**Exercise description**
Exclude all pictures from your copy of the data below, which should otherwise match exactly.

── Records ──

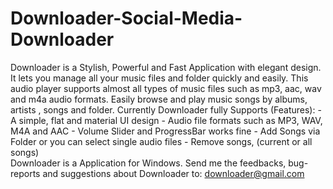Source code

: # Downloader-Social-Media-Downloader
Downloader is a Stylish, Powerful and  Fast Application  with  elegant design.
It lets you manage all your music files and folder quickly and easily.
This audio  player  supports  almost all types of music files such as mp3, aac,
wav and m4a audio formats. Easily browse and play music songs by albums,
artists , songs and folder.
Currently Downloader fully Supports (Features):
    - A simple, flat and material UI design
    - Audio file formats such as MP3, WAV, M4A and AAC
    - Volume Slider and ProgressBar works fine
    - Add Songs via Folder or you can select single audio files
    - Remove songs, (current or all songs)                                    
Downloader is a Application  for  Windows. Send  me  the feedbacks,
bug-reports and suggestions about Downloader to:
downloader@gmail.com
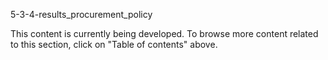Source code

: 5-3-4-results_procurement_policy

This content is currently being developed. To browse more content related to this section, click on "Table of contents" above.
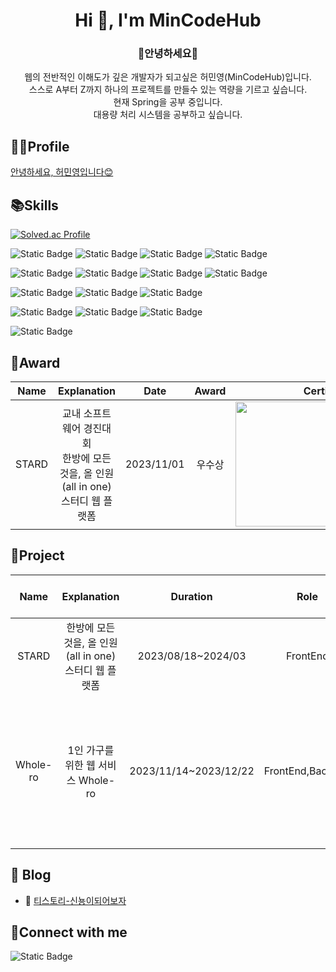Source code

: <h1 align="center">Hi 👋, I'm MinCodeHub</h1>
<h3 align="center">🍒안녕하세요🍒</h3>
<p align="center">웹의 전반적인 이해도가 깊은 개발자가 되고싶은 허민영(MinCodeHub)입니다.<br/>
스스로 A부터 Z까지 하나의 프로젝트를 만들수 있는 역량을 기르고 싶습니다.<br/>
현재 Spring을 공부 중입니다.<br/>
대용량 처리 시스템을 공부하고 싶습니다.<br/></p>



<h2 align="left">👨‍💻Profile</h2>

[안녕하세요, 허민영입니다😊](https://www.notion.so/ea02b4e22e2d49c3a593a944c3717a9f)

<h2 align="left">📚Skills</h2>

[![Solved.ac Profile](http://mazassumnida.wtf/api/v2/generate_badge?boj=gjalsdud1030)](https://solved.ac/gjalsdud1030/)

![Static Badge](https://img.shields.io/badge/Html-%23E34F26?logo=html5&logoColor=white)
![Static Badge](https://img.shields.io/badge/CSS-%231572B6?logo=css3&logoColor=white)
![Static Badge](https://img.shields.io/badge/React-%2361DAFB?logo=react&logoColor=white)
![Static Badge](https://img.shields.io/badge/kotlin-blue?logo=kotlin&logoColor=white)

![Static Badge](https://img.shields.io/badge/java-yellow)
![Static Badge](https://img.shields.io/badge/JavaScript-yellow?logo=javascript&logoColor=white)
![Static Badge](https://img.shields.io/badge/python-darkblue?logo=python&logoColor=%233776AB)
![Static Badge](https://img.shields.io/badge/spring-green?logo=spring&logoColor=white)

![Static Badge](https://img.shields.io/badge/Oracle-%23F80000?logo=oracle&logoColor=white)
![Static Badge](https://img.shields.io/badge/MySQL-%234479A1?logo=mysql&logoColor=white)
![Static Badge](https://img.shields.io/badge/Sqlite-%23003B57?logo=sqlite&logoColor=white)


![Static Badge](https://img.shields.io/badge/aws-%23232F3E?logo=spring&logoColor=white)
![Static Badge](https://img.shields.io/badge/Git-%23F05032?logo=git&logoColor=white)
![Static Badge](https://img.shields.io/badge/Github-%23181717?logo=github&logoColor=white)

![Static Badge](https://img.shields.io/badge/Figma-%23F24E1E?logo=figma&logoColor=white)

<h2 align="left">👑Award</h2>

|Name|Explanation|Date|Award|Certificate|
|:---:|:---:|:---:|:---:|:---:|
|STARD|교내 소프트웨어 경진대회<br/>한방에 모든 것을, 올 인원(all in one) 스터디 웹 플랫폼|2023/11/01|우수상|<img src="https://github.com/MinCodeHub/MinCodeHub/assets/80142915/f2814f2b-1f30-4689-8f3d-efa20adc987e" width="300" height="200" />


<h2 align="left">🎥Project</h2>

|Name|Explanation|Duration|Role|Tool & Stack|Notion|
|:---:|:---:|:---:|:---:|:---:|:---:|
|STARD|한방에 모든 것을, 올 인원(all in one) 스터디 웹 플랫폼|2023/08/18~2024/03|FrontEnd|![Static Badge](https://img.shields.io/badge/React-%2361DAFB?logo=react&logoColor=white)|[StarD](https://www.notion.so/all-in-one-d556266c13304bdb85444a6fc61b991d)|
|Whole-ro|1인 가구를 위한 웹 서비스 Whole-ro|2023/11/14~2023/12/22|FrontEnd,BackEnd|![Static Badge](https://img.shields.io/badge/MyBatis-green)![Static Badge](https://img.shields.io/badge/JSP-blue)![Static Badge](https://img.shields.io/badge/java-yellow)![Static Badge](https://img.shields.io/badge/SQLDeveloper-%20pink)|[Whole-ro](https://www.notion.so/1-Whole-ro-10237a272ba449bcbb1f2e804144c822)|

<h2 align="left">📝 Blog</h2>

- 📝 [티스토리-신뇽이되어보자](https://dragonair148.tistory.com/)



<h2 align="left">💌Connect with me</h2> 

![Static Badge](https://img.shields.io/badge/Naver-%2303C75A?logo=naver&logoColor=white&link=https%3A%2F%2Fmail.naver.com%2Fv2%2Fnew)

───

**Result for this task**
Source code

: # Downloader-Social-Media-Downloader
Downloader is a Stylish, Powerful and  Fast Application  with  elegant design.
It lets you manage all your music files and folder quickly and easily.
This audio  player  supports  almost all types of music files such as mp3, aac,
wav and m4a audio formats. Easily browse and play music songs by albums,
artists , songs and folder.
Currently Downloader fully Supports (Features):
    - A simple, flat and material UI design
    - Audio file formats such as MP3, WAV, M4A and AAC
    - Volume Slider and ProgressBar works fine
    - Add Songs via Folder or you can select single audio files
    - Remove songs, (current or all songs)                                    
Downloader is a Application  for  Windows. Send  me  the feedbacks,
bug-reports and suggestions about Downloader to:
downloader@gmail.com
Source code

: 5-3-4-results_procurement_policy

This content is currently being developed. To browse more content related to this section, click on "Table of contents" above.
Source code

: <h1 align="center">Hi 👋, I'm MinCodeHub</h1>
<h3 align="center">🍒안녕하세요🍒</h3>
<p align="center">웹의 전반적인 이해도가 깊은 개발자가 되고싶은 허민영(MinCodeHub)입니다.<br/>
스스로 A부터 Z까지 하나의 프로젝트를 만들수 있는 역량을 기르고 싶습니다.<br/>
현재 Spring을 공부 중입니다.<br/>
대용량 처리 시스템을 공부하고 싶습니다.<br/></p>



<h2 align="left">👨‍💻Profile</h2>

[안녕하세요, 허민영입니다😊](https://www.notion.so/ea02b4e22e2d49c3a593a944c3717a9f)

<h2 align="left">📚Skills</h2>

[![Solved.ac Profile](http://mazassumnida.wtf/api/v2/generate_badge?boj=gjalsdud1030)](https://solved.ac/gjalsdud1030/)

![Static Badge](https://img.shields.io/badge/Html-%23E34F26?logo=html5&logoColor=white)
![Static Badge](https://img.shields.io/badge/CSS-%231572B6?logo=css3&logoColor=white)
![Static Badge](https://img.shields.io/badge/React-%2361DAFB?logo=react&logoColor=white)
![Static Badge](https://img.shields.io/badge/kotlin-blue?logo=kotlin&logoColor=white)

![Static Badge](https://img.shields.io/badge/java-yellow)
![Static Badge](https://img.shields.io/badge/JavaScript-yellow?logo=javascript&logoColor=white)
![Static Badge](https://img.shields.io/badge/python-darkblue?logo=python&logoColor=%233776AB)
![Static Badge](https://img.shields.io/badge/spring-green?logo=spring&logoColor=white)

![Static Badge](https://img.shields.io/badge/Oracle-%23F80000?logo=oracle&logoColor=white)
![Static Badge](https://img.shields.io/badge/MySQL-%234479A1?logo=mysql&logoColor=white)
![Static Badge](https://img.shields.io/badge/Sqlite-%23003B57?logo=sqlite&logoColor=white)


![Static Badge](https://img.shields.io/badge/aws-%23232F3E?logo=spring&logoColor=white)
![Static Badge](https://img.shields.io/badge/Git-%23F05032?logo=git&logoColor=white)
![Static Badge](https://img.shields.io/badge/Github-%23181717?logo=github&logoColor=white)

![Static Badge](https://img.shields.io/badge/Figma-%23F24E1E?logo=figma&logoColor=white)

<h2 align="left">👑Award</h2>

|Name|Explanation|Date|Award|Certificate|
|:---:|:---:|:---:|:---:|:---:|
|STARD|교내 소프트웨어 경진대회<br/>한방에 모든 것을, 올 인원(all in one) 스터디 웹 플랫폼|2023/11/01|우수상|<img src="https://github.com/MinCodeHub/MinCodeHub/assets/80142915/f2814f2b-1f30-4689-8f3d-efa20adc987e" width="300" height="200" />


<h2 align="left">🎥Project</h2>

|Name|Explanation|Duration|Role|Tool & Stack|Notion|
|:---:|:---:|:---:|:---:|:---:|:---:|
|STARD|한방에 모든 것을, 올 인원(all in one) 스터디 웹 플랫폼|2023/08/18~2024/03|FrontEnd|![Static Badge](https://img.shields.io/badge/React-%2361DAFB?logo=react&logoColor=white)|[StarD](https://www.notion.so/all-in-one-d556266c13304bdb85444a6fc61b991d)|
|Whole-ro|1인 가구를 위한 웹 서비스 Whole-ro|2023/11/14~2023/12/22|FrontEnd,BackEnd|![Static Badge](https://img.shields.io/badge/MyBatis-green)![Static Badge](https://img.shields.io/badge/JSP-blue)![Static Badge](https://img.shields.io/badge/java-yellow)![Static Badge](https://img.shields.io/badge/SQLDeveloper-%20pink)|[Whole-ro](https://www.notion.so/1-Whole-ro-10237a272ba449bcbb1f2e804144c822)|

<h2 align="left">📝 Blog</h2>

- 📝 [티스토리-신뇽이되어보자](https://dragonair148.tistory.com/)



<h2 align="left">💌Connect with me</h2> 

![Static Badge](https://img.shields.io/badge/Naver-%2303C75A?logo=naver&logoColor=white&link=https%3A%2F%2Fmail.naver.com%2Fv2%2Fnew)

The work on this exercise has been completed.